**Exercise description:**
Search the entries for the word "listName" and copy each line that has it.

**Exercise materials:**
================

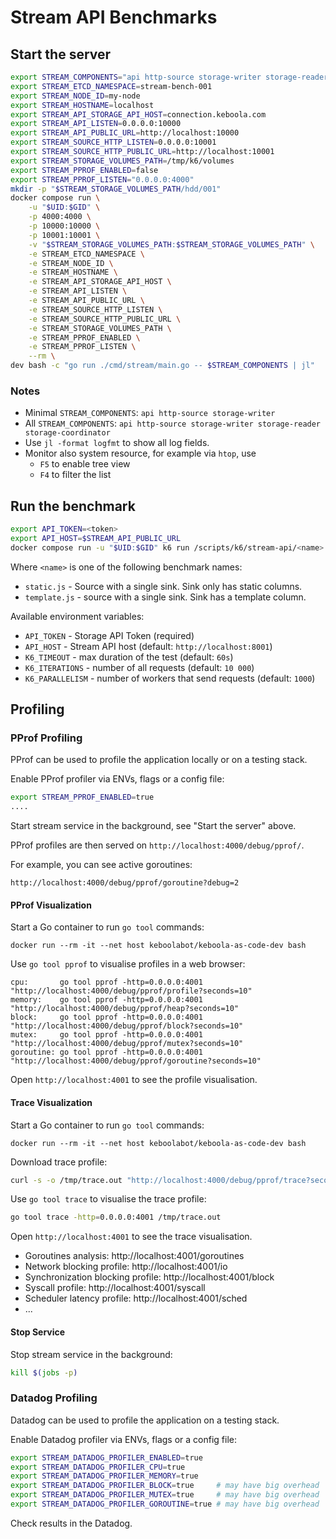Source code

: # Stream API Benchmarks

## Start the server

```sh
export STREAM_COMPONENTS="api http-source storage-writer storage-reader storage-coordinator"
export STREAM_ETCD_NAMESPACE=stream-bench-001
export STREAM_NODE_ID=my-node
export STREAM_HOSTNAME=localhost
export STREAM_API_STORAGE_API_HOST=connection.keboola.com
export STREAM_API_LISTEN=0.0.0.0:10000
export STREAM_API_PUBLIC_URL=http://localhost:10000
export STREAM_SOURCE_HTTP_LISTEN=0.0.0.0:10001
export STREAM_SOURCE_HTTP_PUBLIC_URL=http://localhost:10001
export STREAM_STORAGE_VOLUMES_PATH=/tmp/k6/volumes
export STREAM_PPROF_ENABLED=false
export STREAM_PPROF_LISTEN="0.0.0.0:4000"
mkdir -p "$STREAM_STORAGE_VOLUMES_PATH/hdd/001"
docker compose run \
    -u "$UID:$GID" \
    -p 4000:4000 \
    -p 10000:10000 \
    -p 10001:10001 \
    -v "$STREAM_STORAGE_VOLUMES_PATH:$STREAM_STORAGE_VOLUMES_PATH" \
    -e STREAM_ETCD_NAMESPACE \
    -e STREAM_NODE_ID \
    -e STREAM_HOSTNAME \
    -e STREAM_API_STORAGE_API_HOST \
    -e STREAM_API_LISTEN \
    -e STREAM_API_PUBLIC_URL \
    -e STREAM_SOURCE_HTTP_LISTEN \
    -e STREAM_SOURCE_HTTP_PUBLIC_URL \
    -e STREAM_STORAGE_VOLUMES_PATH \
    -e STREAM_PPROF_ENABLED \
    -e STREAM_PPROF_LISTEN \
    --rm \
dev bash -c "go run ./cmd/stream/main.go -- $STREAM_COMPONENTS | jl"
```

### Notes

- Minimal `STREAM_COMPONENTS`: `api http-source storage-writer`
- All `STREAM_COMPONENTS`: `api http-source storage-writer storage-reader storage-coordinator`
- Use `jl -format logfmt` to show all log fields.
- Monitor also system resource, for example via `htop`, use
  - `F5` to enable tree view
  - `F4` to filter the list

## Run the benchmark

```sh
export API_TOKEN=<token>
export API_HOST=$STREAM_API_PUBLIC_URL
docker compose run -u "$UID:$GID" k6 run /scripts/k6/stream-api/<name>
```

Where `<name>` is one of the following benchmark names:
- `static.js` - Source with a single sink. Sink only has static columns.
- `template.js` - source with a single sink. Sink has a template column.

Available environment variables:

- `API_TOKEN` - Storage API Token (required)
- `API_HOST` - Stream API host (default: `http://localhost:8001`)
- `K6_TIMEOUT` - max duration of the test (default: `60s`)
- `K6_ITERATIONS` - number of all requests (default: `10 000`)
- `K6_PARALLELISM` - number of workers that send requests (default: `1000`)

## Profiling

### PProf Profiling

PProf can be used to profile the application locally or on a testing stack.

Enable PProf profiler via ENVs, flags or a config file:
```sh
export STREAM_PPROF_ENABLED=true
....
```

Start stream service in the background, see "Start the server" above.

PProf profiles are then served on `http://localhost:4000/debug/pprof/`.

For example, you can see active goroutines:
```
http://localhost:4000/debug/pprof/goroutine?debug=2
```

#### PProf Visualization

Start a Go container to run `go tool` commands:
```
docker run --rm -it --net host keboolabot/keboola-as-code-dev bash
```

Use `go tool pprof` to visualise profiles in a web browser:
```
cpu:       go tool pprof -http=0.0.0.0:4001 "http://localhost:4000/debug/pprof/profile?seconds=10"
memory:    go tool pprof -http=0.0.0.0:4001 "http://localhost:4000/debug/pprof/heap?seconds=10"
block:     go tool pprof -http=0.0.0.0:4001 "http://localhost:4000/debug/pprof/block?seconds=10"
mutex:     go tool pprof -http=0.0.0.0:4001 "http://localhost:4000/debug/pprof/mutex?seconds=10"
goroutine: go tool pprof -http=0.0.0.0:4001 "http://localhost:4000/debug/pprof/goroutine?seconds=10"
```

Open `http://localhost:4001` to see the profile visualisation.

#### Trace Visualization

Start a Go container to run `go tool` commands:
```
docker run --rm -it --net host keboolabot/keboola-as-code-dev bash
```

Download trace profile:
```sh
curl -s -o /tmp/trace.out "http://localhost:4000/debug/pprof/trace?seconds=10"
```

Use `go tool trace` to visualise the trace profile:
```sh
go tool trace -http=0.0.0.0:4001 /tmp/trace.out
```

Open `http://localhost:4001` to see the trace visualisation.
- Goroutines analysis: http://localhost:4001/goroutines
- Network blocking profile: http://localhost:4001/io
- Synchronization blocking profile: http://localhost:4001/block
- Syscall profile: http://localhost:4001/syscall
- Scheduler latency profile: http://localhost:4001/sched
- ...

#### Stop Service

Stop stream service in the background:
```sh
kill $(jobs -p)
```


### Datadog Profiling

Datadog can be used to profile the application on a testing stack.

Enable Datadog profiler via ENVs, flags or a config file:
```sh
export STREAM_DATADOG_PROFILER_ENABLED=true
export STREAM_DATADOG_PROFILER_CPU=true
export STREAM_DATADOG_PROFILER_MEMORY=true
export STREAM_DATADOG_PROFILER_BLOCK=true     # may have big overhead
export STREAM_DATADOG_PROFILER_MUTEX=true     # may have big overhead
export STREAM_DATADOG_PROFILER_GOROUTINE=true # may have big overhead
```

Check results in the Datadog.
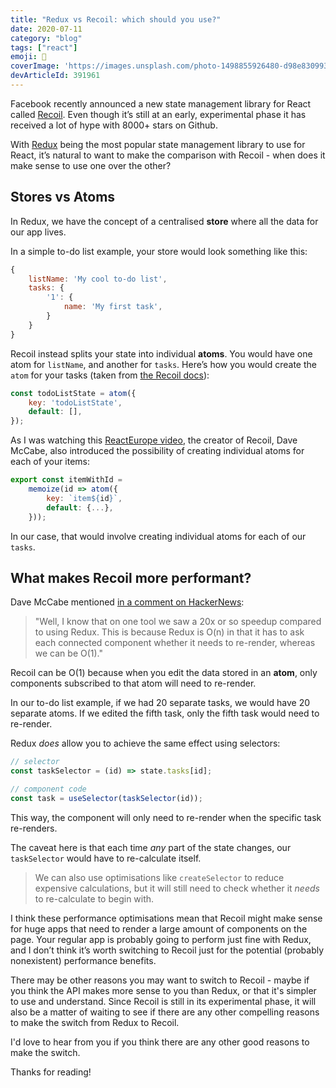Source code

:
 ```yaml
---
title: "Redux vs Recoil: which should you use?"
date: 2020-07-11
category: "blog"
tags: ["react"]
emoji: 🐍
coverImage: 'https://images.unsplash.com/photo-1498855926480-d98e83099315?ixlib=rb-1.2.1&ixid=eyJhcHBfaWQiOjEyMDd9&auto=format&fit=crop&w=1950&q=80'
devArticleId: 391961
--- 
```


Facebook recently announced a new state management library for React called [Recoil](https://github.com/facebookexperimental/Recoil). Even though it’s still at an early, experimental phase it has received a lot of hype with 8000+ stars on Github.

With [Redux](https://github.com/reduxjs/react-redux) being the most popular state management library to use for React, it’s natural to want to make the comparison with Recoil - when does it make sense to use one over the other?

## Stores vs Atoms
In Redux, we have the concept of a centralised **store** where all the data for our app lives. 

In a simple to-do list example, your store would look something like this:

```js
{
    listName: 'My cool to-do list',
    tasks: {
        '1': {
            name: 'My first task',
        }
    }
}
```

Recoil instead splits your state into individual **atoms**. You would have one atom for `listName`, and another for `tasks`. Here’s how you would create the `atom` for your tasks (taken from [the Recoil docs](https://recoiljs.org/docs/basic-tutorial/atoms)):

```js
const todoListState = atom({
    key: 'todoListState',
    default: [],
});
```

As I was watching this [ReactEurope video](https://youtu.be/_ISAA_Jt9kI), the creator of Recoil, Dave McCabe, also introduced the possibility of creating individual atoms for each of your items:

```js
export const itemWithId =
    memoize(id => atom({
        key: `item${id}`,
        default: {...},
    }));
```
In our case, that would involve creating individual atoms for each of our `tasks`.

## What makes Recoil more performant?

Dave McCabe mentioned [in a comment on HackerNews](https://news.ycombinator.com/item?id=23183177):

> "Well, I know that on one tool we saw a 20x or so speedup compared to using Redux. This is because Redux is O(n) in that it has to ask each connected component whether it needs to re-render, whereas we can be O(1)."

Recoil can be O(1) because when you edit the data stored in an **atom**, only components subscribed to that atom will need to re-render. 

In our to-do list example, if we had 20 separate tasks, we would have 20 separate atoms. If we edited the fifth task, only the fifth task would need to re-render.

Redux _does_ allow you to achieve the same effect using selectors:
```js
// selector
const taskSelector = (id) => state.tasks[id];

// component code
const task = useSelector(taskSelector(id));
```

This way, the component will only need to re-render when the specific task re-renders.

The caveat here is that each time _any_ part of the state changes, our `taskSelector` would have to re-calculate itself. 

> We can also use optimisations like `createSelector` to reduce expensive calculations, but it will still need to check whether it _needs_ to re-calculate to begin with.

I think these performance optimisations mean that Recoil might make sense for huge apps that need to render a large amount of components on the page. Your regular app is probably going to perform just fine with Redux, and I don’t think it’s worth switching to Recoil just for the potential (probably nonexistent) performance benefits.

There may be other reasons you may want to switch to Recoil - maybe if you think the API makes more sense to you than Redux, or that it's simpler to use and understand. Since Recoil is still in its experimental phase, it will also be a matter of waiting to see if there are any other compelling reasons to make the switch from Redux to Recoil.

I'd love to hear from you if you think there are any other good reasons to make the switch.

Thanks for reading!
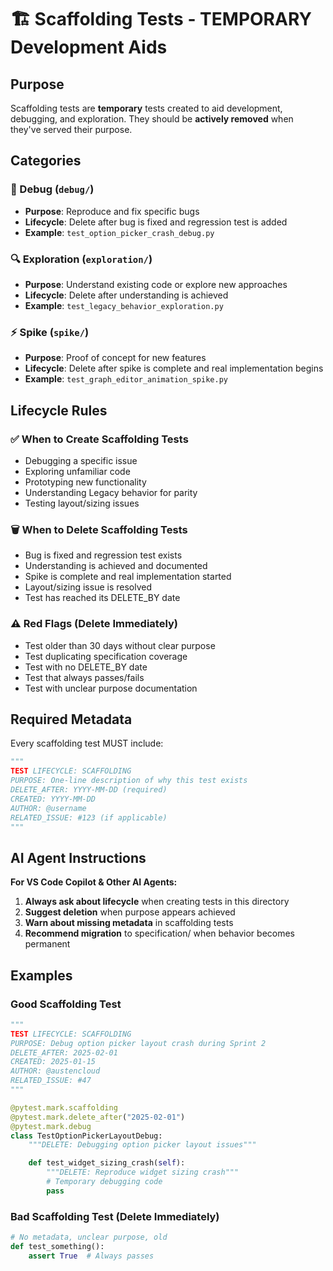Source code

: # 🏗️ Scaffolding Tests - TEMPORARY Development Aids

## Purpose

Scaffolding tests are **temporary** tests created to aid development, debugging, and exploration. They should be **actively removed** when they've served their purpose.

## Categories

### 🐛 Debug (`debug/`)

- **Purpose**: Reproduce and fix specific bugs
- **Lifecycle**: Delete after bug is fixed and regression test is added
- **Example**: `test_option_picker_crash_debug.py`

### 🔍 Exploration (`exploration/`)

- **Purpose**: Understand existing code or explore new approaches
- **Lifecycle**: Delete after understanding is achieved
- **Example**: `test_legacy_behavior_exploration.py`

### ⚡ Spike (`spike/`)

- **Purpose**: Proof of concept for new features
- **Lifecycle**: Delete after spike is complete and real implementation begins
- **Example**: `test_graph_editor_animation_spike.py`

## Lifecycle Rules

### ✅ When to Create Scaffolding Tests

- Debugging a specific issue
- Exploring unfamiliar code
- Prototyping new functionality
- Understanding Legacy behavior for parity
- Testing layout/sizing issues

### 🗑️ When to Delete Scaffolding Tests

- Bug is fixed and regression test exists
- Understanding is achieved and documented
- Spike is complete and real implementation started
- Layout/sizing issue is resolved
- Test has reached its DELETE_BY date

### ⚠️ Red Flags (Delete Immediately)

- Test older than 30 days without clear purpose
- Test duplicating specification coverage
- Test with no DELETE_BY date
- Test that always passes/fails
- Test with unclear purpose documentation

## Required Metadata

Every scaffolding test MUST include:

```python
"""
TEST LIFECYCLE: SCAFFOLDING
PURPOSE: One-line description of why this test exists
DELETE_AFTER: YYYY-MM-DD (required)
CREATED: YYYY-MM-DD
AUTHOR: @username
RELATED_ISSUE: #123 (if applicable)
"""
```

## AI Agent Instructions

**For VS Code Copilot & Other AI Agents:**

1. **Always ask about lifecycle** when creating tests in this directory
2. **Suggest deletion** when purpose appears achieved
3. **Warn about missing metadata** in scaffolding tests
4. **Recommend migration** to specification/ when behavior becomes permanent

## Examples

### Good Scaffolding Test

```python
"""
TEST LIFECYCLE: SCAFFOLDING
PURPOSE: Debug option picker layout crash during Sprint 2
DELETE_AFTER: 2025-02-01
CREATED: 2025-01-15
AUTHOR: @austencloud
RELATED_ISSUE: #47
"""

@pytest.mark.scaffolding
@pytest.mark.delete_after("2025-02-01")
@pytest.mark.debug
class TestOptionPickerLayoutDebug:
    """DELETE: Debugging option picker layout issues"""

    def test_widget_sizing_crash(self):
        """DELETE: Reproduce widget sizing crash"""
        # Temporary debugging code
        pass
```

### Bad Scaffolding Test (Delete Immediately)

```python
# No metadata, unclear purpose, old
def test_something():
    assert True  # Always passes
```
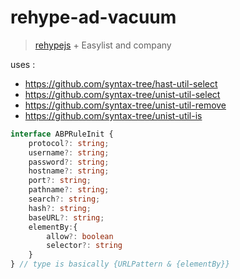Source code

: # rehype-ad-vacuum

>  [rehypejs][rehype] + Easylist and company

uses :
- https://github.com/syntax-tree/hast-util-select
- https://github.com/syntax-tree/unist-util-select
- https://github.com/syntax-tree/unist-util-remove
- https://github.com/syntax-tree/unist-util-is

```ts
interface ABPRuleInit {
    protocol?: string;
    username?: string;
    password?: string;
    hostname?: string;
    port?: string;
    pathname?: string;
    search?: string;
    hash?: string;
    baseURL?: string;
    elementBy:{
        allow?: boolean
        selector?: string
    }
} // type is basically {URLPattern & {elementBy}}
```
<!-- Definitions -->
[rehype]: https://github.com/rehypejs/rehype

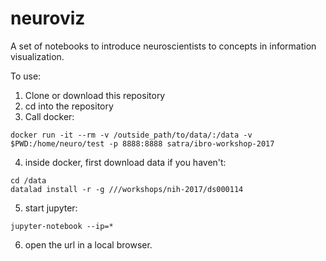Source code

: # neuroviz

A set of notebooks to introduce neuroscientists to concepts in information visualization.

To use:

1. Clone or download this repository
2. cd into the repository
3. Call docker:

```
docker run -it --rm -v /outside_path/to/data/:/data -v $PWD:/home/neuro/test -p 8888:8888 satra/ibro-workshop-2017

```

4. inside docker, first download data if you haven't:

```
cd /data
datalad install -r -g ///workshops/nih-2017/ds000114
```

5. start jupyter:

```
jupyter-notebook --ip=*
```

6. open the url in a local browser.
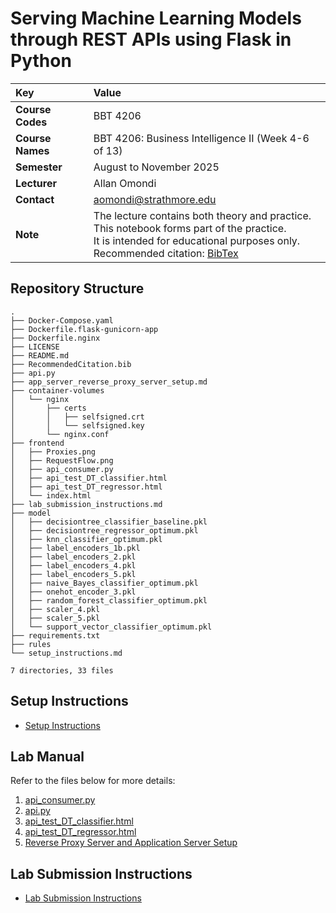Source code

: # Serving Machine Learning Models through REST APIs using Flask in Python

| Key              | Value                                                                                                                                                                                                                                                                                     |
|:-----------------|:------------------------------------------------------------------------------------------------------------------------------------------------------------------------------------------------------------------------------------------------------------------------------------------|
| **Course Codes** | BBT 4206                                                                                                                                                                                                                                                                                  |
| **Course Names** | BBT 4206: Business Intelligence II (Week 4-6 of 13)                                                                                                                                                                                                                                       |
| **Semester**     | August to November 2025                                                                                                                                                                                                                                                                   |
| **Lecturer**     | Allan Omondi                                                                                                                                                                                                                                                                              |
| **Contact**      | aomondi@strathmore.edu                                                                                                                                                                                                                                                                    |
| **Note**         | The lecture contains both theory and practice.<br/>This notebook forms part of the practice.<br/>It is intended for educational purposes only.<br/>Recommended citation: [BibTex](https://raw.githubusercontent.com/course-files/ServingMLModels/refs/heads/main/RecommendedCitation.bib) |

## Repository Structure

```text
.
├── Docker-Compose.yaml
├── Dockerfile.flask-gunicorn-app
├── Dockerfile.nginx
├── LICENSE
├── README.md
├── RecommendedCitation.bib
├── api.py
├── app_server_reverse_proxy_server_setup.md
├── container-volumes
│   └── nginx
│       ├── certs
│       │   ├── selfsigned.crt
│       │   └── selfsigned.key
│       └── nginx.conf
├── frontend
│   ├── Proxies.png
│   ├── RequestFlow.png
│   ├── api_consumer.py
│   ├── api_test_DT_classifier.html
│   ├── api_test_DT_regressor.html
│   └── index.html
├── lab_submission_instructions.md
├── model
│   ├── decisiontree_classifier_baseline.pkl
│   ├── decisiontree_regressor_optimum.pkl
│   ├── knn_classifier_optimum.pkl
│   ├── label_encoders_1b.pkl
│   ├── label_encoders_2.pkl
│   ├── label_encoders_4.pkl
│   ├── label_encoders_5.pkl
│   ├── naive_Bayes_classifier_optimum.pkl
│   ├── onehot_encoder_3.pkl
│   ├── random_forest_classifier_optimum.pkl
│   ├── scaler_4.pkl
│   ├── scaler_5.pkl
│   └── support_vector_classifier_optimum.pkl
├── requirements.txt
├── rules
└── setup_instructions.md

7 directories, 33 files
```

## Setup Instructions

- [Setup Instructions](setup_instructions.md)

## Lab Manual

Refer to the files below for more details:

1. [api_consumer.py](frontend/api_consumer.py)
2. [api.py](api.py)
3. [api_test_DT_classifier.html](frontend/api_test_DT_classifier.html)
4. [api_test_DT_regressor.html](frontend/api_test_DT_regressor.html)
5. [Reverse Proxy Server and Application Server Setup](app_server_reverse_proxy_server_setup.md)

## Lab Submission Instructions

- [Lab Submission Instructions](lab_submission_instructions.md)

================

**Response to this exercise:**
    listName: 'My cool to-do list',
Recoil instead splits your state into individual **atoms**. You would have one atom for `listName`, and another for `tasks`. Here’s how you would create the `atom` for your tasks (taken from [the Recoil docs](https://recoiljs.org/docs/basic-tutorial/atoms)):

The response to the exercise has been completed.